If you respond in a defensive or aggressive way, it will probably discourage the feedback giver from continuing to give you feedback. Whilst that might seem initially attractive, if the feedback is in any way critical, it actually reinforces tip number one, that it’s more likely to lead to the giver, stopping, giving up feedback that might be helpful. So. Don’t justify don’t defend. Don’t explain, just take the feedback as it is.
It is OK to ask for an example, to give more substance or body to the feedback. This is not challenging the feedback; it’s just being clear, getting more specific information to help you understand better. This is crucial if the feedback is vague.
If the feedback is positive, don’t feel the need to reciprocate or equalise with something positive in return. It can devalue the feedback because it’s almost a game, you know, they’ve given you a compliment, so you have to give them a compliment in return. You feel you have to equalize the feedback, but there is no need, and the other person doesn’t expect it – they aren’t fishing for their own compliment. Just accepted as a gift, something, pleasant and helpful, and don’t feel the need to reciprocate or pay it back.
Equally don’t brush it aside. Don’t put yourself or the feedback down, by for example saying “oh,it’s nothing”, or “I was just doing my job”. It may well be your natural humility and your discomfort with being complimented. But if somebody genuinely wants to give you credit and they see the in doing so it’s making you uncomfortable, they may be reluctant to make you uncomfortable again….
So don’t make it difficult for the feedback giver.

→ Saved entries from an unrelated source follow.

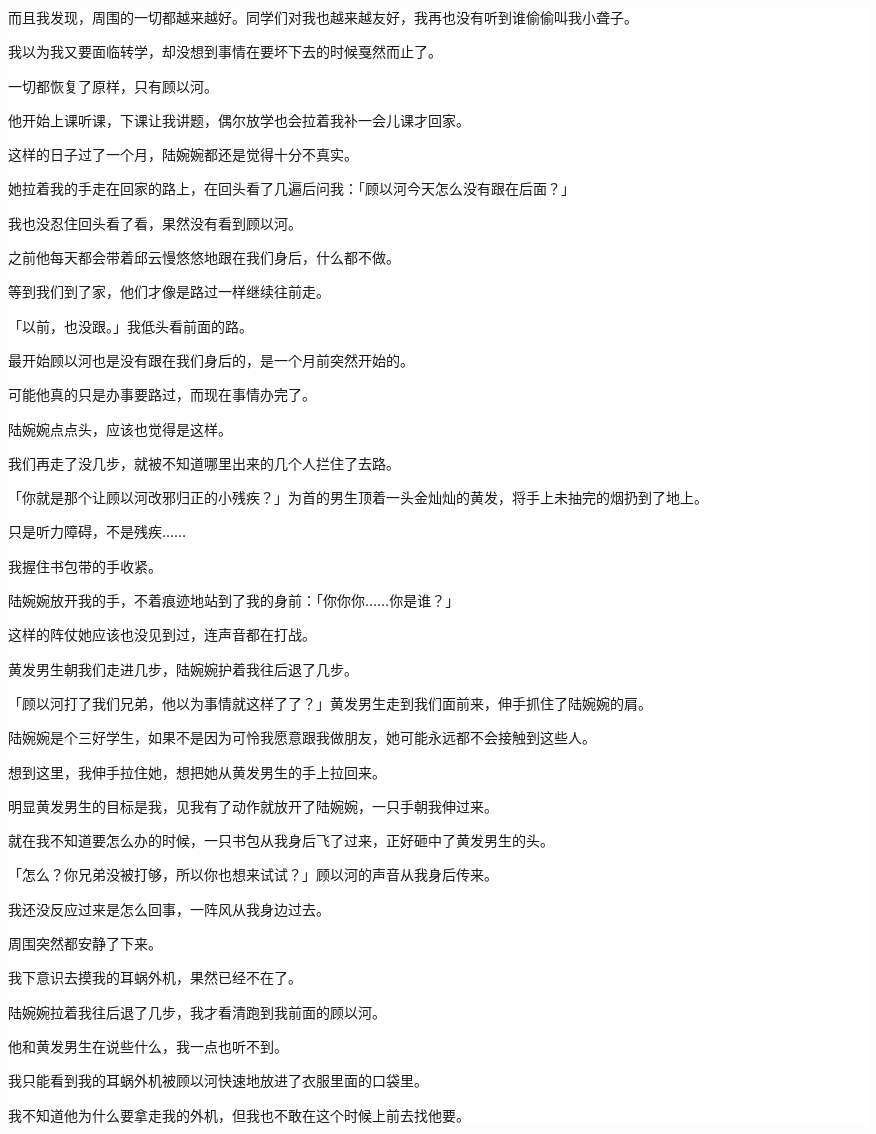 而且我发现，周围的一切都越来越好。同学们对我也越来越友好，我再也没有听到谁偷偷叫我小聋子。

我以为我又要面临转学，却没想到事情在要坏下去的时候戛然而止了。

一切都恢复了原样，只有顾以河。

他开始上课听课，下课让我讲题，偶尔放学也会拉着我补一会儿课才回家。

这样的日子过了一个月，陆婉婉都还是觉得十分不真实。

她拉着我的手走在回家的路上，在回头看了几遍后问我：「顾以河今天怎么没有跟在后面？」

我也没忍住回头看了看，果然没有看到顾以河。

之前他每天都会带着邱云慢悠悠地跟在我们身后，什么都不做。

等到我们到了家，他们才像是路过一样继续往前走。

「以前，也没跟。」我低头看前面的路。

最开始顾以河也是没有跟在我们身后的，是一个月前突然开始的。

可能他真的只是办事要路过，而现在事情办完了。

陆婉婉点点头，应该也觉得是这样。

我们再走了没几步，就被不知道哪里出来的几个人拦住了去路。

「你就是那个让顾以河改邪归正的小残疾？」为首的男生顶着一头金灿灿的黄发，将手上未抽完的烟扔到了地上。

只是听力障碍，不是残疾……

我握住书包带的手收紧。

陆婉婉放开我的手，不着痕迹地站到了我的身前：「你你你……你是谁？」

这样的阵仗她应该也没见到过，连声音都在打战。

黄发男生朝我们走进几步，陆婉婉护着我往后退了几步。

「顾以河打了我们兄弟，他以为事情就这样了了？」黄发男生走到我们面前来，伸手抓住了陆婉婉的肩。

陆婉婉是个三好学生，如果不是因为可怜我愿意跟我做朋友，她可能永远都不会接触到这些人。

想到这里，我伸手拉住她，想把她从黄发男生的手上拉回来。

明显黄发男生的目标是我，见我有了动作就放开了陆婉婉，一只手朝我伸过来。

就在我不知道要怎么办的时候，一只书包从我身后飞了过来，正好砸中了黄发男生的头。

「怎么？你兄弟没被打够，所以你也想来试试？」顾以河的声音从我身后传来。

我还没反应过来是怎么回事，一阵风从我身边过去。

周围突然都安静了下来。

我下意识去摸我的耳蜗外机，果然已经不在了。

陆婉婉拉着我往后退了几步，我才看清跑到我前面的顾以河。

他和黄发男生在说些什么，我一点也听不到。

我只能看到我的耳蜗外机被顾以河快速地放进了衣服里面的口袋里。

我不知道他为什么要拿走我的外机，但我也不敢在这个时候上前去找他要。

If you are unsure how valid it is, then by all means seek corroboration from another party, go to somebody whose views you can trust. Maybe you need to explain that you want some honest feedback, explain that you’ve already had some feedback and see if you can get somebody else’s second opinion.
Keep your eyes and ears open, because we get feedback all the time. Feedback doesn’t have to be direct and verbal. I do a lot of teaching and you can usually tell if the class are engaged or attentive or not: that’s feedback. So keep your eyes and ears open because people’s behaviour will give you some indication of how you’re doing.

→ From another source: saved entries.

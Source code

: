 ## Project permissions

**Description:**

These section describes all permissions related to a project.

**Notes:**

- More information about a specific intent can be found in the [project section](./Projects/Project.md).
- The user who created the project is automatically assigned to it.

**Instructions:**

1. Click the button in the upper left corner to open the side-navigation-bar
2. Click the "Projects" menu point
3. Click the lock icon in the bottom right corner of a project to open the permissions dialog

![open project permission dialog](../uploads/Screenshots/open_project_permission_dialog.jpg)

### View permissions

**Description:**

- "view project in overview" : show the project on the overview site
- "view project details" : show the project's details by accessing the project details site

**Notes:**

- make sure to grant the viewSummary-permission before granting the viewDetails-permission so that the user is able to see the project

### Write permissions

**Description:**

If you’ve had some critical feedback and have thought about it, got over your initial discomfort and thought the feedback has been helpful, then go back to that person and thank them. Because the person who gives you critical feedback may have felt they were taking a risk, but they felt it – you – were worth the effort. This isn’t the reciprocity we discussed earlier. This takes place after some initial discomfort has given way to appreciation.

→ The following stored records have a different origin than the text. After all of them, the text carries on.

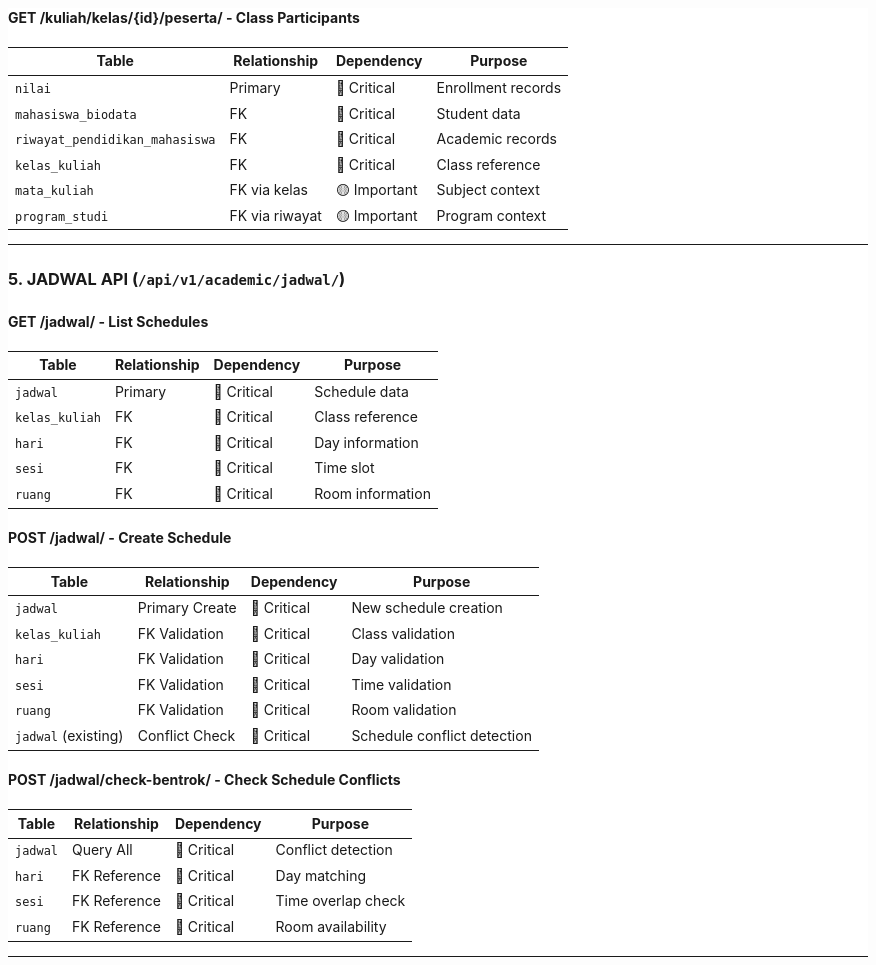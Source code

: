 #### **GET /kuliah/kelas/{id}/peserta/** - Class Participants
| Table | Relationship | Dependency | Purpose |
|-------|-------------|------------|---------|
| `nilai` | Primary | 🔴 Critical | Enrollment records |
| `mahasiswa_biodata` | FK | 🔴 Critical | Student data |
| `riwayat_pendidikan_mahasiswa` | FK | 🔴 Critical | Academic records |
| `kelas_kuliah` | FK | 🔴 Critical | Class reference |
| `mata_kuliah` | FK via kelas | 🟡 Important | Subject context |
| `program_studi` | FK via riwayat | 🟡 Important | Program context |

---

### **5. JADWAL API (`/api/v1/academic/jadwal/`)**

#### **GET /jadwal/** - List Schedules
| Table | Relationship | Dependency | Purpose |
|-------|-------------|------------|---------|
| `jadwal` | Primary | 🔴 Critical | Schedule data |
| `kelas_kuliah` | FK | 🔴 Critical | Class reference |
| `hari` | FK | 🔴 Critical | Day information |
| `sesi` | FK | 🔴 Critical | Time slot |
| `ruang` | FK | 🔴 Critical | Room information |

#### **POST /jadwal/** - Create Schedule
| Table | Relationship | Dependency | Purpose |
|-------|-------------|------------|---------|
| `jadwal` | Primary Create | 🔴 Critical | New schedule creation |
| `kelas_kuliah` | FK Validation | 🔴 Critical | Class validation |
| `hari` | FK Validation | 🔴 Critical | Day validation |
| `sesi` | FK Validation | 🔴 Critical | Time validation |
| `ruang` | FK Validation | 🔴 Critical | Room validation |
| `jadwal` (existing) | Conflict Check | 🔴 Critical | Schedule conflict detection |

#### **POST /jadwal/check-bentrok/** - Check Schedule Conflicts
| Table | Relationship | Dependency | Purpose |
|-------|-------------|------------|---------|
| `jadwal` | Query All | 🔴 Critical | Conflict detection |
| `hari` | FK Reference | 🔴 Critical | Day matching |
| `sesi` | FK Reference | 🔴 Critical | Time overlap check |
| `ruang` | FK Reference | 🔴 Critical | Room availability |

---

The best way to show that the feedback you’ve been given is valid. Is to act upon it. If, for example, somebody has given you feedback that for example, you, you interrupt rather than letting people finish, let them finish. Then if you think that’s a really valid piece of feedback, make sure you don’t interrupt next time.. They’ll notice it. And you’ll notice that you were doing it. Both of you should feel good from that point of view. So put the feedback into action as the best way of showing what you value.
If the feedback you’ve been given requires you to change your habit, then accept that that may take time. Find a way of replacing an unhelpful habit with one that’s more positive and helpful, but be aware that if the feedback has been about a routine or a practice that you have, that’s pretty embedded. So your intent may be to move forward with the feedback. The habit may still pull you back.
Some feedback may just not be authentic. It may not be well intentioned. And it’s not always easy to tell whether it is or isn’t, but there are two main types of inauthentic feedback: firstly critical feedback that is not intended to help, but intended to damage you – to make you feel small or inadequate. business rules or frustrated or even angry. And of course you would deal with that kind of feedback in a different way.
And secondly, almost as an opposite to that, the other kind of inauthentic feedback is feedback designed to simply flatter you. That’s simply an attempt to manipulate your feelings into something more positive, mainly towards the feedback giver, rather than about the nature of the feedback itself. So be aware of two extremes of inauthentic feedback, feedback.